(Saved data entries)
BEGIN
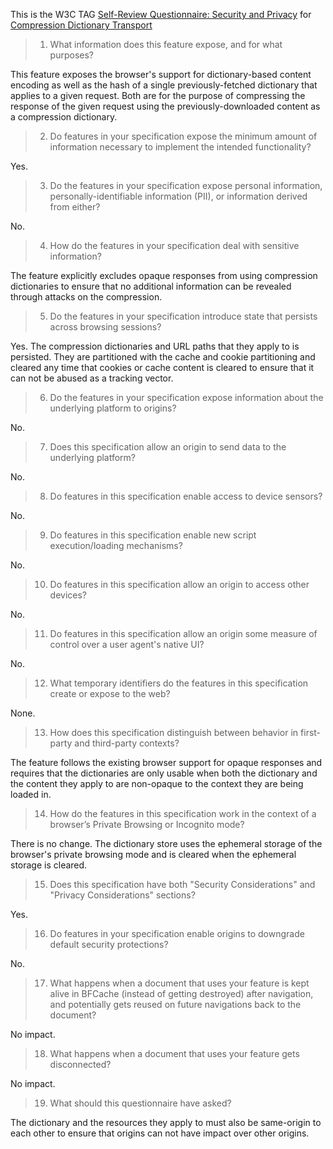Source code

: This is the W3C TAG [Self-Review Questionnaire: Security and Privacy](https://w3ctag.github.io/security-questionnaire/) for [Compression Dictionary Transport](README.md)

> 01.  What information does this feature expose,
>      and for what purposes?

This feature exposes the browser's support for dictionary-based content encoding
as well as the hash of a single previously-fetched dictionary that applies to a given
request. Both are for the purpose of compressing the response of the given request
using the previously-downloaded content as a compression dictionary.

> 02.  Do features in your specification expose the minimum amount of information
>      necessary to implement the intended functionality?

Yes.

> 03.  Do the features in your specification expose personal information,
>      personally-identifiable information (PII), or information derived from
>      either?

No.

> 04.  How do the features in your specification deal with sensitive information?

The feature explicitly excludes opaque responses from using compression dictionaries
to ensure that no additional information can be revealed through attacks on the
compression.

> 05.  Do the features in your specification introduce state
>      that persists across browsing sessions?

Yes. The compression dictionaries and URL paths that they apply to is persisted. They are
partitioned with the cache and cookie partitioning and cleared any time that cookies or
cache content is cleared to ensure that it can not be abused as a tracking vector.

> 06.  Do the features in your specification expose information about the
>      underlying platform to origins?

No.

> 07.  Does this specification allow an origin to send data to the underlying
>      platform?

No.

> 08.  Do features in this specification enable access to device sensors?

No.

> 09.  Do features in this specification enable new script execution/loading
>      mechanisms?

No.

> 10.  Do features in this specification allow an origin to access other devices?

No.

> 11.  Do features in this specification allow an origin some measure of control over
>      a user agent's native UI?

No.

> 12.  What temporary identifiers do the features in this specification create or
>      expose to the web?

None.

> 13.  How does this specification distinguish between behavior in first-party and
>      third-party contexts?

The feature follows the existing browser support for opaque responses and requires
that the dictionaries are only usable when both the dictionary and the content they
apply to are non-opaque to the context they are being loaded in.

> 14.  How do the features in this specification work in the context of a browser’s
>      Private Browsing or Incognito mode?

There is no change. The dictionary store uses the ephemeral storage of the browser's
private browsing mode and is cleared when the ephemeral storage is cleared.

> 15.  Does this specification have both "Security Considerations" and "Privacy
>      Considerations" sections?

Yes.

> 16.  Do features in your specification enable origins to downgrade default
>      security protections?

No.

> 17.  What happens when a document that uses your feature is kept alive in BFCache
>      (instead of getting destroyed) after navigation, and potentially gets reused
>      on future navigations back to the document?

No impact.

> 18.  What happens when a document that uses your feature gets disconnected?

No impact.

> 19.  What should this questionnaire have asked?

The dictionary and the resources they apply to must also be same-origin to each other
to ensure that origins can not have impact over other origins.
END
#### YOUR OBJECTIVE:
Search term "apply": return each line of the data that contains it.

#### RESULT FOR THIS EXERCISE:
Yes. The compression dictionaries and URL paths that they apply to is persisted. They are
apply to are non-opaque to the context they are being loaded in.
The dictionary and the resources they apply to must also be same-origin to each other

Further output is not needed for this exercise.